- [Description of the task]:
Please transcribe the data that follows without the pictures, keeping every word the same.
Start of Block
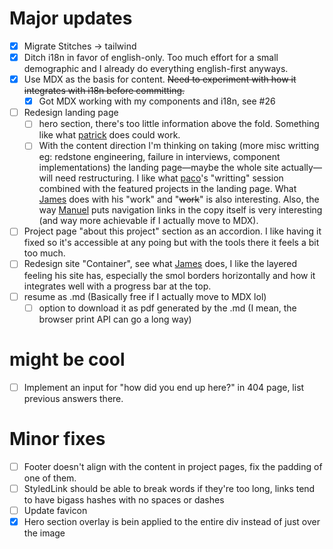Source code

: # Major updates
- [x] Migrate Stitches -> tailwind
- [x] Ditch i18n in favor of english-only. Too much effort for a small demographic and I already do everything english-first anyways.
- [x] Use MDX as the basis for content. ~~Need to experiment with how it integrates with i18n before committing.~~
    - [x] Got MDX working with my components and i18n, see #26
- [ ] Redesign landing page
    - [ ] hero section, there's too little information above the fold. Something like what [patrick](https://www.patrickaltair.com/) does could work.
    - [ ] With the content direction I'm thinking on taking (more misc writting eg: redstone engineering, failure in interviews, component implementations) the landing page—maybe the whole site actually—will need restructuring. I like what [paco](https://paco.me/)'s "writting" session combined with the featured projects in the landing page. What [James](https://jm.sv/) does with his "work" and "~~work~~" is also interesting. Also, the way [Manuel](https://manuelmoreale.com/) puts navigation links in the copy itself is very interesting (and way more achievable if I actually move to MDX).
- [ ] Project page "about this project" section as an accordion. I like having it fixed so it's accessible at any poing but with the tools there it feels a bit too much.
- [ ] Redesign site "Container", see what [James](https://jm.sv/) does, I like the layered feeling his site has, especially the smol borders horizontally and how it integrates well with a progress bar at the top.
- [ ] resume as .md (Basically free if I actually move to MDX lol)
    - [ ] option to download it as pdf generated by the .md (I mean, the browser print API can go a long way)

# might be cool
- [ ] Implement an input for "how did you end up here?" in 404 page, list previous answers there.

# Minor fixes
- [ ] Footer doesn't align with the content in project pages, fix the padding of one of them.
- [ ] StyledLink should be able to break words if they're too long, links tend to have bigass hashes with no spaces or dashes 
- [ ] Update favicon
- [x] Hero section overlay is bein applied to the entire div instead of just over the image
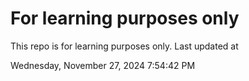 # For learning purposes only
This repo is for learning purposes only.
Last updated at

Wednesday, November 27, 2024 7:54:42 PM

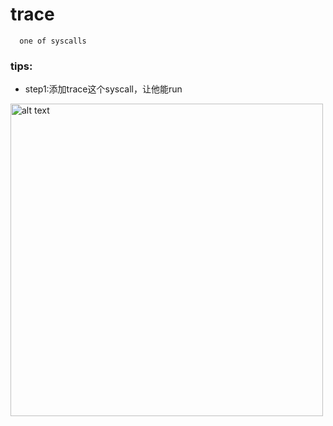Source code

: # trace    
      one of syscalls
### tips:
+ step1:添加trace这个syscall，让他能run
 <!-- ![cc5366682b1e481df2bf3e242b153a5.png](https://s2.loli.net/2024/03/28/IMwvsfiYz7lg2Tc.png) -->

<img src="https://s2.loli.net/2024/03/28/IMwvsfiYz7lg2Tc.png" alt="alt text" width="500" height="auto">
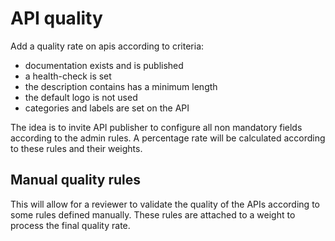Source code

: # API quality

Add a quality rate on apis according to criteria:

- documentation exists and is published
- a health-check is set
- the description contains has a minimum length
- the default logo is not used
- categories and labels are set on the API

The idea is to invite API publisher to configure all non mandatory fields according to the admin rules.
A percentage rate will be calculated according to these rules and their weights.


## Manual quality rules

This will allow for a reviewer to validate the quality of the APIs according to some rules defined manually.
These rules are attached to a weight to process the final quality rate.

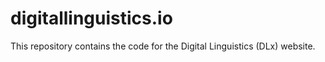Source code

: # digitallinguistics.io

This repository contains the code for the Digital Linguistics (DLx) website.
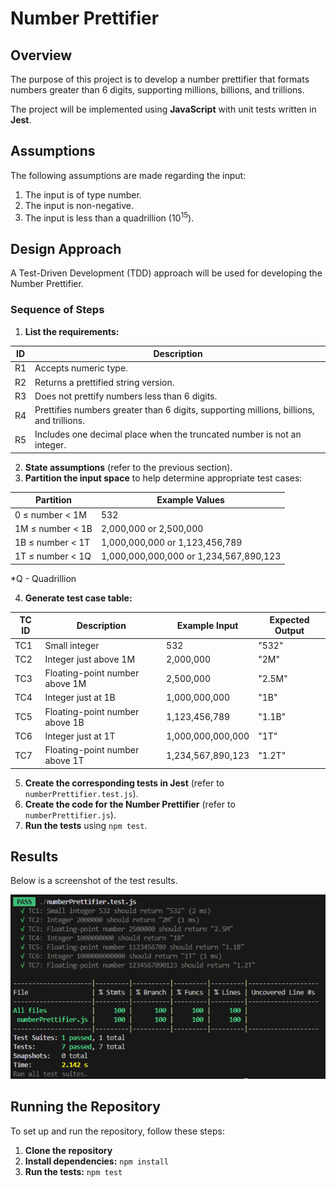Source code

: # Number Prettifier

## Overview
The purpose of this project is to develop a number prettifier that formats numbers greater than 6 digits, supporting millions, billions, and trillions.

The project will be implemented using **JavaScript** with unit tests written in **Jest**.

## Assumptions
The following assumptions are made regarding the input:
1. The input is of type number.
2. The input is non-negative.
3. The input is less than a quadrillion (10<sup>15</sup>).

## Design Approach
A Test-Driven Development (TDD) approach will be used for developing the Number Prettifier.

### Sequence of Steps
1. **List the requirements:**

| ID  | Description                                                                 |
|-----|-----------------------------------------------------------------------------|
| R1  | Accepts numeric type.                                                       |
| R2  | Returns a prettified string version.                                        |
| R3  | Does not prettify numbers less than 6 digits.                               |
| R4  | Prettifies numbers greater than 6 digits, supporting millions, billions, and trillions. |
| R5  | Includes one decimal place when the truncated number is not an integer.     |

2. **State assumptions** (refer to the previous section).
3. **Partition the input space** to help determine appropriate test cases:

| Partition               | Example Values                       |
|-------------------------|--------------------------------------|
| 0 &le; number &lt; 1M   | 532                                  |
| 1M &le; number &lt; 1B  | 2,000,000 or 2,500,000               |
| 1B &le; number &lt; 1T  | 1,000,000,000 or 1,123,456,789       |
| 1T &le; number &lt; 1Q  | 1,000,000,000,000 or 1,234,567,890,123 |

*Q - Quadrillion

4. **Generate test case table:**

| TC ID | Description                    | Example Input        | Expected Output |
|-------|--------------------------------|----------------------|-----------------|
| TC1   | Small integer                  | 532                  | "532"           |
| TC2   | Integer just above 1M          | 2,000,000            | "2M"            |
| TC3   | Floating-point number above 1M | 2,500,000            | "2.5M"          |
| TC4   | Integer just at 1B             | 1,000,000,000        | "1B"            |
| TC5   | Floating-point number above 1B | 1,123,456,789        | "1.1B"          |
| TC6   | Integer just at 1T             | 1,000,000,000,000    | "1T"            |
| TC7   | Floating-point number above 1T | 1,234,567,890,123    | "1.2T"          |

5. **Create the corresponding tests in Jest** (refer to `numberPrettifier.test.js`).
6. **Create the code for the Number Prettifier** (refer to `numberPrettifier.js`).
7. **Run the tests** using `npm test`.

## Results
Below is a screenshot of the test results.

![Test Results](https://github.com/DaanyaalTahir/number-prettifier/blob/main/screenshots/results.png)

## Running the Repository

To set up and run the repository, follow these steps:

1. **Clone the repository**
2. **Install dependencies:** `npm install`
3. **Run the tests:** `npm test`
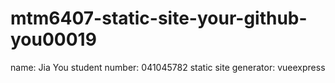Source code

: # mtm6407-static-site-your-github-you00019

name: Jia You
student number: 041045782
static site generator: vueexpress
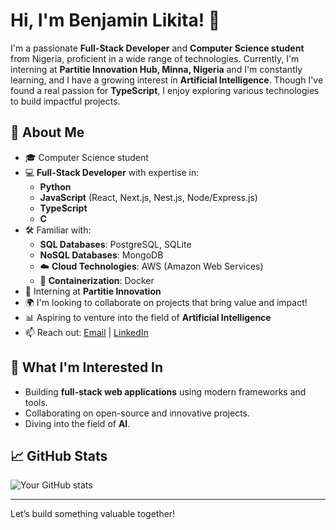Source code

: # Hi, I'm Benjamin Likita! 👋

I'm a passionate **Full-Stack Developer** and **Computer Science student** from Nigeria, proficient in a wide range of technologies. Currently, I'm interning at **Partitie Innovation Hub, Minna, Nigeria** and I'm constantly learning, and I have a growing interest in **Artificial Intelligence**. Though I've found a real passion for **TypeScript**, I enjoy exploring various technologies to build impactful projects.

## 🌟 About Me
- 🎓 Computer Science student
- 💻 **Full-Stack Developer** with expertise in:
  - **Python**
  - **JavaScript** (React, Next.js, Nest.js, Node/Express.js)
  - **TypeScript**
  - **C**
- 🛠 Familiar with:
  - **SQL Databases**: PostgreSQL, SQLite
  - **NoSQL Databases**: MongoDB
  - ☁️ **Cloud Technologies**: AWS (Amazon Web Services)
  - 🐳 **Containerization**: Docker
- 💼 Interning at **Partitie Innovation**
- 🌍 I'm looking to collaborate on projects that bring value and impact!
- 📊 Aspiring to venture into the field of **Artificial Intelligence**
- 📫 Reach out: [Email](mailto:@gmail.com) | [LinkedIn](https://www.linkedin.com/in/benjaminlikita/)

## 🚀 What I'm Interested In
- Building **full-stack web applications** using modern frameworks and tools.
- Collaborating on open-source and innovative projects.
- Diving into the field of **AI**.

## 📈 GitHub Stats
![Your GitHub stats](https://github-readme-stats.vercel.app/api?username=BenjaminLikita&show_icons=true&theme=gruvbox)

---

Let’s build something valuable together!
End of Block
- [Exercise result]:
Source code

: # Major updates
- [x] Migrate Stitches -> tailwind
- [x] Ditch i18n in favor of english-only. Too much effort for a small demographic and I already do everything english-first anyways.
- [x] Use MDX as the basis for content. ~~Need to experiment with how it integrates with i18n before committing.~~
    - [x] Got MDX working with my components and i18n, see #26
- [ ] Redesign landing page
    - [ ] hero section, there's too little information above the fold. Something like what [patrick](https://www.patrickaltair.com/) does could work.
    - [ ] With the content direction I'm thinking on taking (more misc writting eg: redstone engineering, failure in interviews, component implementations) the landing page—maybe the whole site actually—will need restructuring. I like what [paco](https://paco.me/)'s "writting" session combined with the featured projects in the landing page. What [James](https://jm.sv/) does with his "work" and "~~work~~" is also interesting. Also, the way [Manuel](https://manuelmoreale.com/) puts navigation links in the copy itself is very interesting (and way more achievable if I actually move to MDX).
- [ ] Project page "about this project" section as an accordion. I like having it fixed so it's accessible at any poing but with the tools there it feels a bit too much.
- [ ] Redesign site "Container", see what [James](https://jm.sv/) does, I like the layered feeling his site has, especially the smol borders horizontally and how it integrates well with a progress bar at the top.
- [ ] resume as .md (Basically free if I actually move to MDX lol)
    - [ ] option to download it as pdf generated by the .md (I mean, the browser print API can go a long way)

# might be cool
- [ ] Implement an input for "how did you end up here?" in 404 page, list previous answers there.

# Minor fixes
- [ ] Footer doesn't align with the content in project pages, fix the padding of one of them.
- [ ] StyledLink should be able to break words if they're too long, links tend to have bigass hashes with no spaces or dashes 
- [ ] Update favicon
- [x] Hero section overlay is bein applied to the entire div instead of just over the image
 # For learning purposes only
This repo is for learning purposes only.
Last updated at

Wednesday, November 27, 2024 7:54:42 PM

Source code

: # trace    
      one of syscalls
### tips:
+ step1:添加trace这个syscall，让他能run
 <!-- ![cc5366682b1e481df2bf3e242b153a5.png](https://s2.loli.net/2024/03/28/IMwvsfiYz7lg2Tc.png) -->

<img src="https://s2.loli.net/2024/03/28/IMwvsfiYz7lg2Tc.png" alt="alt text" width="500" height="auto">
Source code

: # API quality

Add a quality rate on apis according to criteria:

- documentation exists and is published
- a health-check is set
- the description contains has a minimum length
- the default logo is not used
- categories and labels are set on the API

The idea is to invite API publisher to configure all non mandatory fields according to the admin rules.
A percentage rate will be calculated according to these rules and their weights.


## Manual quality rules

This will allow for a reviewer to validate the quality of the APIs according to some rules defined manually.
These rules are attached to a weight to process the final quality rate.

Source code

: # digitallinguistics.io

This repository contains the code for the Digital Linguistics (DLx) website.
Source code

: # Number Prettifier

## Overview
The purpose of this project is to develop a number prettifier that formats numbers greater than 6 digits, supporting millions, billions, and trillions.

The project will be implemented using **JavaScript** with unit tests written in **Jest**.

## Assumptions
The following assumptions are made regarding the input:
1. The input is of type number.
2. The input is non-negative.
3. The input is less than a quadrillion (10<sup>15</sup>).

## Design Approach
A Test-Driven Development (TDD) approach will be used for developing the Number Prettifier.

### Sequence of Steps
1. **List the requirements:**

| ID  | Description                                                                 |
|-----|-----------------------------------------------------------------------------|
| R1  | Accepts numeric type.                                                       |
| R2  | Returns a prettified string version.                                        |
| R3  | Does not prettify numbers less than 6 digits.                               |
| R4  | Prettifies numbers greater than 6 digits, supporting millions, billions, and trillions. |
| R5  | Includes one decimal place when the truncated number is not an integer.     |

2. **State assumptions** (refer to the previous section).
3. **Partition the input space** to help determine appropriate test cases:

| Partition               | Example Values                       |
|-------------------------|--------------------------------------|
| 0 &le; number &lt; 1M   | 532                                  |
| 1M &le; number &lt; 1B  | 2,000,000 or 2,500,000               |
| 1B &le; number &lt; 1T  | 1,000,000,000 or 1,123,456,789       |
| 1T &le; number &lt; 1Q  | 1,000,000,000,000 or 1,234,567,890,123 |

*Q - Quadrillion

4. **Generate test case table:**

| TC ID | Description                    | Example Input        | Expected Output |
|-------|--------------------------------|----------------------|-----------------|
| TC1   | Small integer                  | 532                  | "532"           |
| TC2   | Integer just above 1M          | 2,000,000            | "2M"            |
| TC3   | Floating-point number above 1M | 2,500,000            | "2.5M"          |
| TC4   | Integer just at 1B             | 1,000,000,000        | "1B"            |
| TC5   | Floating-point number above 1B | 1,123,456,789        | "1.1B"          |
| TC6   | Integer just at 1T             | 1,000,000,000,000    | "1T"            |
| TC7   | Floating-point number above 1T | 1,234,567,890,123    | "1.2T"          |

5. **Create the corresponding tests in Jest** (refer to `numberPrettifier.test.js`).
6. **Create the code for the Number Prettifier** (refer to `numberPrettifier.js`).
7. **Run the tests** using `npm test`.

## Results
Below is a screenshot of the test results.

![Test Results](https://github.com/DaanyaalTahir/number-prettifier/blob/main/screenshots/results.png)

## Running the Repository

To set up and run the repository, follow these steps:

1. **Clone the repository**
2. **Install dependencies:** `npm install`
3. **Run the tests:** `npm test`
Source code

: # mtm6407-static-site-your-github-you00019

name: Jia You
student number: 041045782
static site generator: vueexpress
Source code

: # Hi, I'm Benjamin Likita! 👋

I'm a passionate **Full-Stack Developer** and **Computer Science student** from Nigeria, proficient in a wide range of technologies. Currently, I'm interning at **Partitie Innovation Hub, Minna, Nigeria** and I'm constantly learning, and I have a growing interest in **Artificial Intelligence**. Though I've found a real passion for **TypeScript**, I enjoy exploring various technologies to build impactful projects.

## 🌟 About Me
- 🎓 Computer Science student
- 💻 **Full-Stack Developer** with expertise in:
  - **Python**
  - **JavaScript** (React, Next.js, Nest.js, Node/Express.js)
  - **TypeScript**
  - **C**
- 🛠 Familiar with:
  - **SQL Databases**: PostgreSQL, SQLite
  - **NoSQL Databases**: MongoDB
  - ☁️ **Cloud Technologies**: AWS (Amazon Web Services)
  - 🐳 **Containerization**: Docker
- 💼 Interning at **Partitie Innovation**
- 🌍 I'm looking to collaborate on projects that bring value and impact!
- 📊 Aspiring to venture into the field of **Artificial Intelligence**
- 📫 Reach out: [Email](mailto:@gmail.com) | [LinkedIn](https://www.linkedin.com/in/benjaminlikita/)

## 🚀 What I'm Interested In
- Building **full-stack web applications** using modern frameworks and tools.
- Collaborating on open-source and innovative projects.
- Diving into the field of **AI**.

## 📈 GitHub Stats
![Your GitHub stats](https://github-readme-stats.vercel.app/api?username=BenjaminLikita&show_icons=true&theme=gruvbox)

---

Let’s build something valuable together!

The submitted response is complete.